Sources of Information
So, yesterday it began. Shit flowed the drains. Because I don't have a TV-set in my new appartment here in Baia Mare, in the morning while I'm having my coffee, I listen to radio and it works sometimes check out gazeta.ru. It feels even better without TV -- my time don't get eaten by local shows where the only interesting thing is the bust of the presenter lady and because of it you don't feel like changing the channel. Anyway, it only makes you sad. The only thing I really miss are cartoons at "Cartoon Network".
However, all of these news are just a loss of time. There are several news agencies that distribute short texts describing the last events. After that others duplicate them and smaller mass media make the texts bigger by adding their own comments and writing analysis. Finally, the news will reach your ears, no matter if you watch TV every hour or take a look at news sites every 5 minutes. Sooner or later you'll know the original thing. In the evening at most. That's why I find much more interesting other sources of information. Let me tell you about them.

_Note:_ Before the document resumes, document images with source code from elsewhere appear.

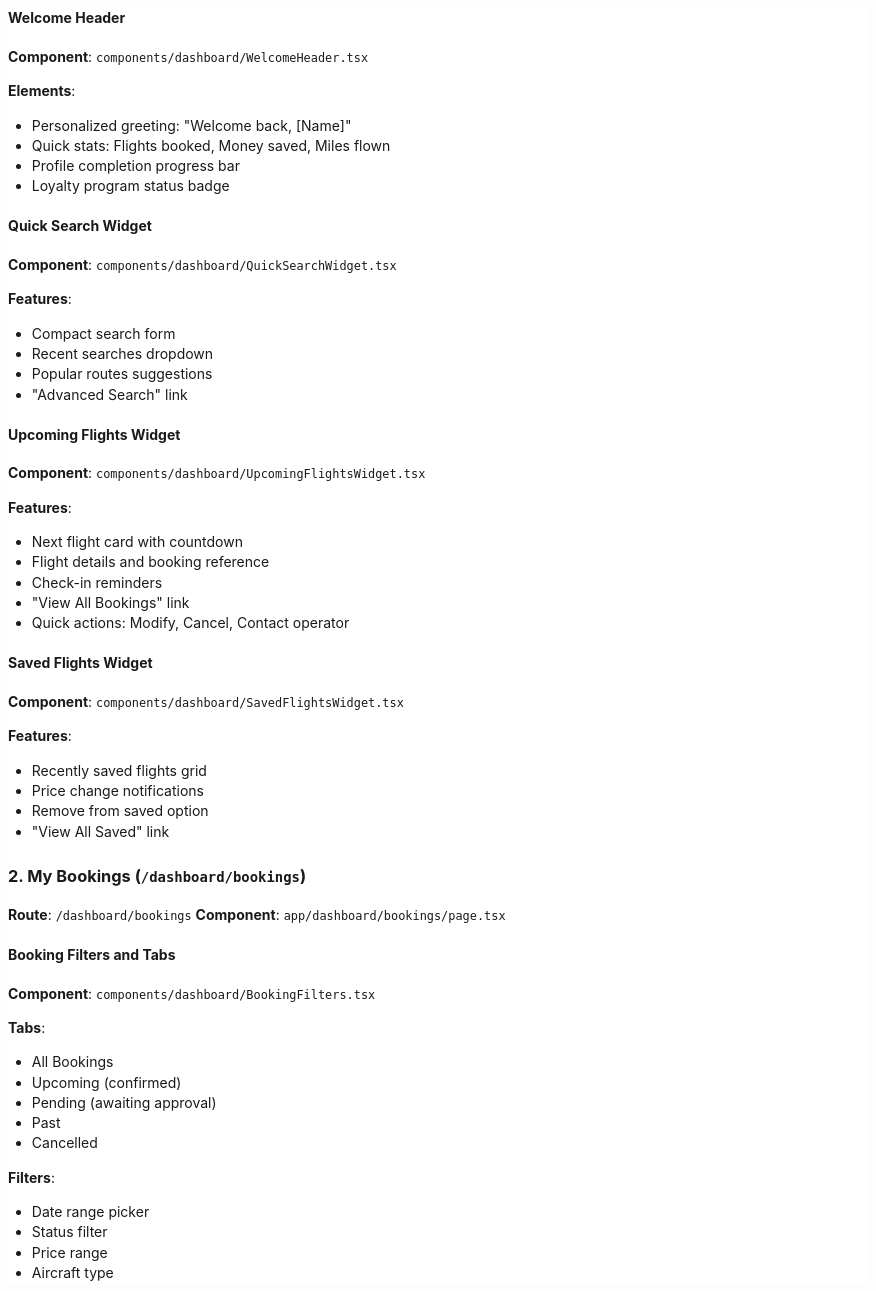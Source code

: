 #### Welcome Header
**Component**: `components/dashboard/WelcomeHeader.tsx`

**Elements**:
- Personalized greeting: "Welcome back, [Name]"
- Quick stats: Flights booked, Money saved, Miles flown
- Profile completion progress bar
- Loyalty program status badge

#### Quick Search Widget
**Component**: `components/dashboard/QuickSearchWidget.tsx`

**Features**:
- Compact search form
- Recent searches dropdown
- Popular routes suggestions
- "Advanced Search" link

#### Upcoming Flights Widget
**Component**: `components/dashboard/UpcomingFlightsWidget.tsx`

**Features**:
- Next flight card with countdown
- Flight details and booking reference
- Check-in reminders
- "View All Bookings" link
- Quick actions: Modify, Cancel, Contact operator

#### Saved Flights Widget
**Component**: `components/dashboard/SavedFlightsWidget.tsx`

**Features**:
- Recently saved flights grid
- Price change notifications
- Remove from saved option
- "View All Saved" link

### 2. My Bookings (`/dashboard/bookings`)
**Route**: `/dashboard/bookings`
**Component**: `app/dashboard/bookings/page.tsx`

#### Booking Filters and Tabs
**Component**: `components/dashboard/BookingFilters.tsx`

**Tabs**:
- All Bookings
- Upcoming (confirmed)
- Pending (awaiting approval)
- Past
- Cancelled

**Filters**:
- Date range picker
- Status filter
- Price range
- Aircraft type
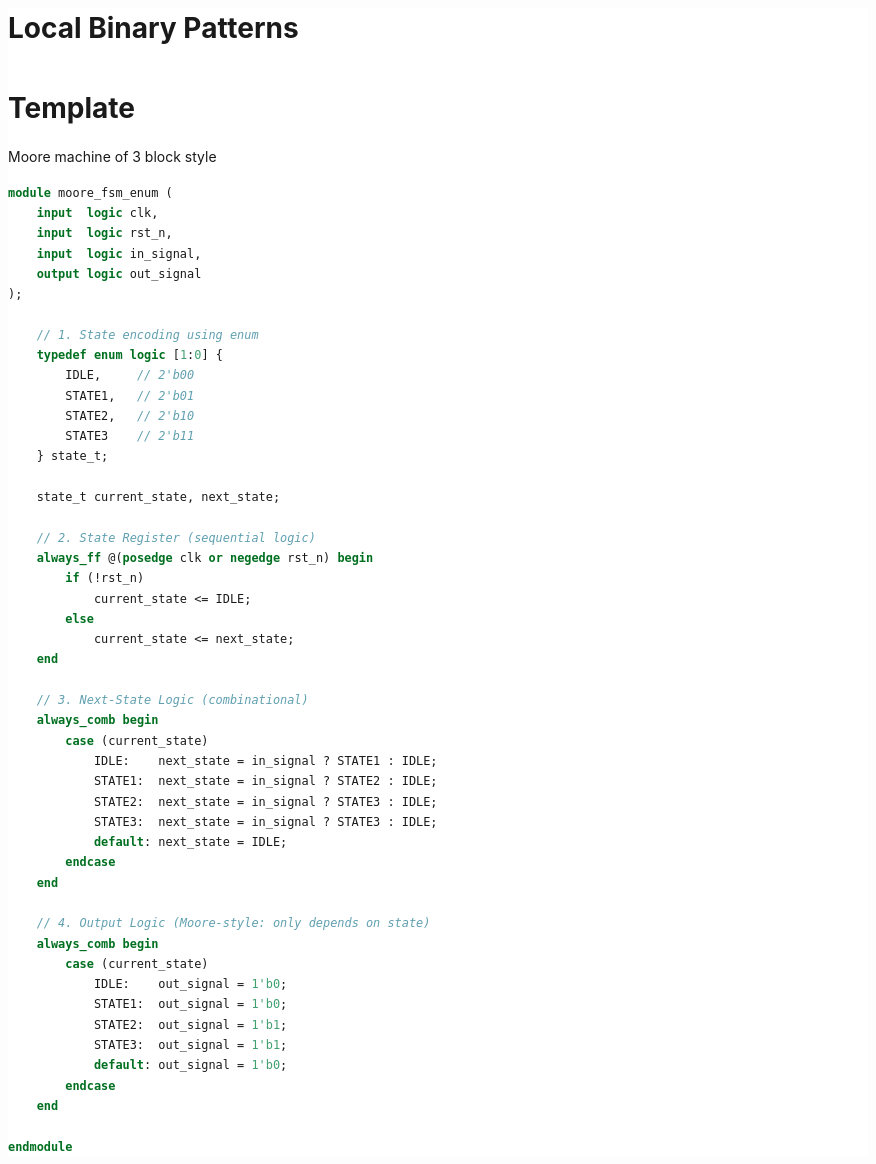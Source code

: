 # Local Binary Patterns


# Template

Moore machine of 3 block style

```sv
module moore_fsm_enum (
    input  logic clk,
    input  logic rst_n,
    input  logic in_signal,
    output logic out_signal
);

    // 1. State encoding using enum
    typedef enum logic [1:0] {
        IDLE,     // 2'b00
        STATE1,   // 2'b01
        STATE2,   // 2'b10
        STATE3    // 2'b11
    } state_t;

    state_t current_state, next_state;

    // 2. State Register (sequential logic)
    always_ff @(posedge clk or negedge rst_n) begin
        if (!rst_n)
            current_state <= IDLE;
        else
            current_state <= next_state;
    end

    // 3. Next-State Logic (combinational)
    always_comb begin
        case (current_state)
            IDLE:    next_state = in_signal ? STATE1 : IDLE;
            STATE1:  next_state = in_signal ? STATE2 : IDLE;
            STATE2:  next_state = in_signal ? STATE3 : IDLE;
            STATE3:  next_state = in_signal ? STATE3 : IDLE;
            default: next_state = IDLE;
        endcase
    end

    // 4. Output Logic (Moore-style: only depends on state)
    always_comb begin
        case (current_state)
            IDLE:    out_signal = 1'b0;
            STATE1:  out_signal = 1'b0;
            STATE2:  out_signal = 1'b1;
            STATE3:  out_signal = 1'b1;
            default: out_signal = 1'b0;
        endcase
    end

endmodule
```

Two days ago I was finishing a new article for the PC Magazine Romania called "15 minute de faima pentru fiecare" (15 minutes of fame for everyone). It says about blogs (web logs, personal on-line diaries). The main idea of the article is that blogs represent a very good alternative (or at least addition) for the "traditional" mass media, centralized by their nature. Every separate individual who describes his life, sometimes not seeing it himself, makes a contribution for the global informational space. Every blog is a kind of a brick in the edifice of the complete image related to a region, subject or professional group. This way he helps others to have a more real notion of what's going on, in comparison with what the centralized mass media propose, where censorship is always possible theoretically.

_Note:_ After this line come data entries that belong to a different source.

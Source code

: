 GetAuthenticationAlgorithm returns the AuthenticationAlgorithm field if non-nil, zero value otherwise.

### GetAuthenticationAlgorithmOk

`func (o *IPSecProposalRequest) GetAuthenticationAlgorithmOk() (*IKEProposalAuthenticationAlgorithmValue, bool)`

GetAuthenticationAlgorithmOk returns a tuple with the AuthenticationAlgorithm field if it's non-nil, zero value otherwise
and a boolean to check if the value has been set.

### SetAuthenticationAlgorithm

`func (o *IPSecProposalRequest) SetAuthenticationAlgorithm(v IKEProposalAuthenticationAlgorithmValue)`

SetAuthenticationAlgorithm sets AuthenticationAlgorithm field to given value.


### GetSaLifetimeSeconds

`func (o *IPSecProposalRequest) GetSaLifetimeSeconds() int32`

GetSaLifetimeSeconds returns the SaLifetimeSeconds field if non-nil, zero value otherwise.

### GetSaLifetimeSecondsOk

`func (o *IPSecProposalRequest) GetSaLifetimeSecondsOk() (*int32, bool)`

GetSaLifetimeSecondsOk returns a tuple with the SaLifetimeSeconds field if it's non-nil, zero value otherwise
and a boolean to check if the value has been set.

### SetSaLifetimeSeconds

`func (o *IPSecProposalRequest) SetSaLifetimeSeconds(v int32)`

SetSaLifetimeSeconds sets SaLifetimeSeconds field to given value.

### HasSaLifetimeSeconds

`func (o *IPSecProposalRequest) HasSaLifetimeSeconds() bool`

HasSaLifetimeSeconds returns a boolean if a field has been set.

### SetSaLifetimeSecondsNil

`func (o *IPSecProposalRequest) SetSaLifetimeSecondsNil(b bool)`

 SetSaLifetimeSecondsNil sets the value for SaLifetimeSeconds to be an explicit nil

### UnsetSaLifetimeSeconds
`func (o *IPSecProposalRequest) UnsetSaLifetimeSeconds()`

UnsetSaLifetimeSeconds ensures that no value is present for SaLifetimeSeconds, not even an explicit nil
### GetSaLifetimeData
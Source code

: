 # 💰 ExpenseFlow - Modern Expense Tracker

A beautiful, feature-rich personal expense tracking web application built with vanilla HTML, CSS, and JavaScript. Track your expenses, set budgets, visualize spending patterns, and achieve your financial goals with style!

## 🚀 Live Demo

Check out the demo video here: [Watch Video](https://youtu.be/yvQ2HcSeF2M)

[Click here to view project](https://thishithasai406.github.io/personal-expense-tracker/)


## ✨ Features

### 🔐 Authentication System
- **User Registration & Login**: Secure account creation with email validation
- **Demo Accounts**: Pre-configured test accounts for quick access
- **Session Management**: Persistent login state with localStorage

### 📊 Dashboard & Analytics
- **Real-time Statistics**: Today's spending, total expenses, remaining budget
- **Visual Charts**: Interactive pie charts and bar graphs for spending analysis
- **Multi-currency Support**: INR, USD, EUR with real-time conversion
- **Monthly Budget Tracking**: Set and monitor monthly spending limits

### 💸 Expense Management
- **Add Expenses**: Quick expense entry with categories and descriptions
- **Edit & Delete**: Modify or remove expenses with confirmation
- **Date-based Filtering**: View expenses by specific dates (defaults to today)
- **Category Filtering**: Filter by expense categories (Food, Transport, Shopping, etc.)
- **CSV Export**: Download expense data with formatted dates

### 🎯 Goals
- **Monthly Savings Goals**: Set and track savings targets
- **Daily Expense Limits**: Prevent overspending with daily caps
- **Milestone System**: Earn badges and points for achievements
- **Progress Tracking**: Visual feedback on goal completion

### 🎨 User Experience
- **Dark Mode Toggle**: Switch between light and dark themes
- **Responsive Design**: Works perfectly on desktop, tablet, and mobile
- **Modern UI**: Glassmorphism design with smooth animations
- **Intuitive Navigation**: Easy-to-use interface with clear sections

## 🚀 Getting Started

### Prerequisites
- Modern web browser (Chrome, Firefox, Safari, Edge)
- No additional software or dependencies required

After reading the draft of the article a lady who works as editor at the magazine asked me to include more links into the article. Thus, a small research was performed, for I didn't want to give URLs of already popular site as examples, since they're already known well. As result, I found a site to author of which now I have a great respect. His effort and his contribution is hard to underestimate. The man behind dear_raed.blogspot.com is an Iraqi who lives in Baghdad. Every day he writes his personal observations about what's going on in the streets, what is said on TV, etc. Sometimes he illustrates his notes by putting out photos and maps, showing on the latter where places he talkes about are situated. Salam (the guy's name) writes in English, and by his views he's an absolutely normal one: not being radicalist, his point of view is not pro-Saddam, though also it's not pro-American and (surprise) he isn't a believer. Topics of his notes are very different, from the social life to the rules of the sole Iraqi ISP controlled by the government which he uses to talk to external world.
Salam's site is probably the best illustration for what I said in the article. I really admire him for what he's doing. As to the war itself, now we can only watch how it goes. Time will show if its course is like this really clever and sometimes funny flash movie used to say.